Para hacerse una idea de la magnitud del golpe asestado, basta decir que por su importancia estratégica, poder de negociación y posicionamiento en la jerarquía gremial, los controladores aéreos estadounidenses de los ’80, en una economía cada vez más volcada a los servicios, y en medio del boom de la aviación comercial, ocupaban un lugar comparable al que hoy ocupa el gremio de los camioneros en la Argentina. Claro que los sindicatos estadounidenses nunca manejaron la caja de las obras sociales, y nunca tuvieron el rol institucional que acá suelen darles los gobiernos peronistas.

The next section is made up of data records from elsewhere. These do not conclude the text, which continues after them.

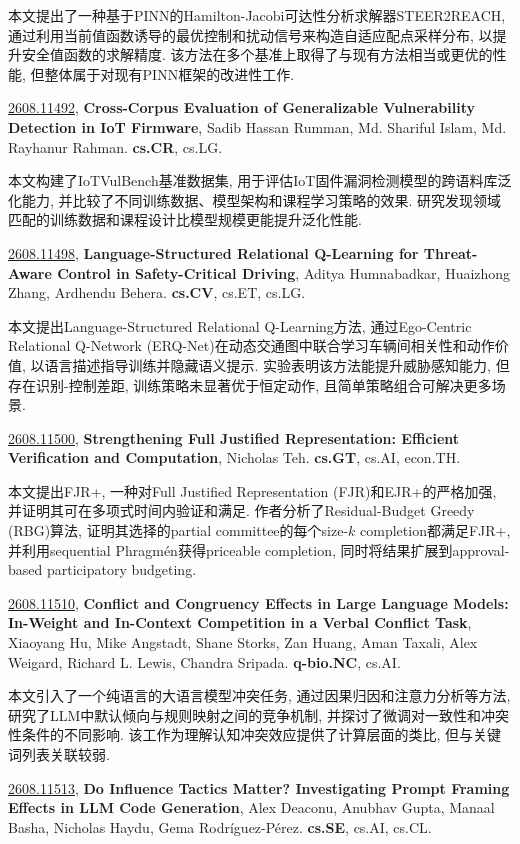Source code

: \documentclass[9pt, a4paper]{article}
\theoremstyle{plain}
\theoremstyle{definition}
\theoremstyle{remark}
\newcommand{\arxivwithtarget}[3]{\hypertarget{#1}{}\href{https://arxiv.org/abs/#1}{#1}, \textbf{\textcolor{arxivblue}{#2}}, #3. }
\begin{document}
本文提出了一种基于PINN的Hamilton-Jacobi可达性分析求解器STEER2REACH, 通过利用当前值函数诱导的最优控制和扰动信号来构造自适应配点采样分布, 以提升安全值函数的求解精度. 该方法在多个基准上取得了与现有方法相当或更优的性能, 但整体属于对现有PINN框架的改进性工作.


\arxivwithtarget{2608.11492}{Cross-Corpus Evaluation of Generalizable Vulnerability Detection in IoT Firmware}{Sadib Hassan Rumman, Md. Shariful Islam, Md. Rayhanur Rahman}\textbf{cs.CR}, cs.LG.

本文构建了IoTVulBench基准数据集, 用于评估IoT固件漏洞检测模型的跨语料库泛化能力, 并比较了不同训练数据、模型架构和课程学习策略的效果. 研究发现领域匹配的训练数据和课程设计比模型规模更能提升泛化性能.


\arxivwithtarget{2608.11498}{Language-Structured Relational Q-Learning for Threat-Aware Control in Safety-Critical Driving}{Aditya Humnabadkar, Huaizhong Zhang, Ardhendu Behera}\textbf{cs.CV}, cs.ET, cs.LG.

本文提出Language-Structured Relational Q-Learning方法, 通过Ego-Centric Relational Q-Network (ERQ-Net)在动态交通图中联合学习车辆间相关性和动作价值, 以语言描述指导训练并隐藏语义提示. 实验表明该方法能提升威胁感知能力, 但存在识别-控制差距, 训练策略未显著优于恒定动作, 且简单策略组合可解决更多场景.


\arxivwithtarget{2608.11500}{Strengthening Full Justified Representation: Efficient Verification and Computation}{Nicholas Teh}\textbf{cs.GT}, cs.AI, econ.TH.

本文提出FJR+, 一种对Full Justified Representation (FJR)和EJR+的严格加强, 并证明其可在多项式时间内验证和满足. 作者分析了Residual-Budget Greedy (RBG)算法, 证明其选择的partial committee的每个size-$k$ completion都满足FJR+, 并利用sequential Phragmén获得priceable completion, 同时将结果扩展到approval-based participatory budgeting.


\arxivwithtarget{2608.11510}{Conflict and Congruency Effects in Large Language Models: In-Weight and In-Context Competition in a Verbal Conflict Task}{Xiaoyang Hu, Mike Angstadt, Shane Storks, Zan Huang, Aman Taxali, Alex Weigard, Richard L. Lewis, Chandra Sripada}\textbf{q-bio.NC}, cs.AI.

本文引入了一个纯语言的大语言模型冲突任务, 通过因果归因和注意力分析等方法, 研究了LLM中默认倾向与规则映射之间的竞争机制, 并探讨了微调对一致性和冲突性条件的不同影响. 该工作为理解认知冲突效应提供了计算层面的类比, 但与关键词列表关联较弱.


\arxivwithtarget{2608.11513}{Do Influence Tactics Matter? Investigating Prompt Framing Effects in LLM Code Generation}{Alex Deaconu, Anubhav Gupta, Manaal Basha, Nicholas Haydu, Gema Rodríguez-Pérez}\textbf{cs.SE}, cs.AI, cs.CL.
\end{document}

La derrota de los controladores pareció confirmar la sabiduría del pensamiento único. La ortodoxia liberal había decretado que los gremios eran meros obstáculos burocráticos para la competitividad de las empresas norteamericanas en una economía globalizada, donde la tendencia al outsourcing a países del tercer mundo y el mercado negro de inmigrantes ilegales en la economía doméstica tornaban inviables y desmedidas las más elementales reivindicaciones sindicales. Además, dictaba la ortodoxia, de tanto negociar “privilegios” los gremialistas se habían vuelto genéticamente corruptos.
Durante ese largo período, los sindicatos en retirada se limitaban a reclamar por las condiciones sanitarias en los lugares de trabajo y no mucho más, y se mostraban impotentes ante la sangría de afiliados. Salvo alguna excepción como César Chávez, los héroes de la clase obrera no eran gremialistas. sino estrellas de rock como Bruce Springsteen, John Cougar y Bon Jovi, que lloraban mucho pero no proponían nada. Para el norteamericano medio el sindicalista era un gangster de película, como Jack Nicholson haciendo de Jimmy Hoffa.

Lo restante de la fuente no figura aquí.